____ Exercise material

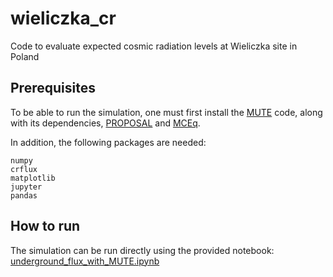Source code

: # wieliczka_cr
Code to evaluate expected cosmic radiation levels at Wieliczka site in Poland

## Prerequisites

To be able to run the simulation, one must first install the [MUTE](https://github.com/wjwoodley/mute) code, along with its dependencies, [PROPOSAL](https://github.com/tudo-astroparticlephysics/PROPOSAL) and [MCEq](https://github.com/tudo-astroparticlephysics/PROPOSAL).

In addition, the following packages are needed:
```
numpy
crflux
matplotlib
jupyter
pandas
```

## How to run

The simulation can be run directly using the provided notebook: [underground_flux_with_MUTE.ipynb](https://github.com/pkalaczynski/wieliczka_cr/blob/main/underground_flux_with_MUTE.ipynb)
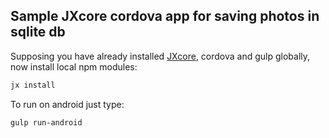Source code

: ## Sample JXcore cordova app for saving photos in sqlite db

Supposing you have already installed [JXcore](http://jxcore.com/downloads/), cordova and gulp globally, now install local npm modules:

```bash
jx install
```

To run on android just type:

```bash
gulp run-android
```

________

__Instructions for the task__.
Omit the pictures and set down the records exactly.

__Answer space__.
Source code

: # wieliczka_cr
Code to evaluate expected cosmic radiation levels at Wieliczka site in Poland

## Prerequisites

To be able to run the simulation, one must first install the [MUTE](https://github.com/wjwoodley/mute) code, along with its dependencies, [PROPOSAL](https://github.com/tudo-astroparticlephysics/PROPOSAL) and [MCEq](https://github.com/tudo-astroparticlephysics/PROPOSAL).

In addition, the following packages are needed:
```
numpy
crflux
matplotlib
jupyter
pandas
```

## How to run

The simulation can be run directly using the provided notebook: [underground_flux_with_MUTE.ipynb](https://github.com/pkalaczynski/wieliczka_cr/blob/main/underground_flux_with_MUTE.ipynb)
Source code

: ## Sample JXcore cordova app for saving photos in sqlite db

Supposing you have already installed [JXcore](http://jxcore.com/downloads/), cordova and gulp globally, now install local npm modules:

```bash
jx install
```

To run on android just type:

```bash
gulp run-android
```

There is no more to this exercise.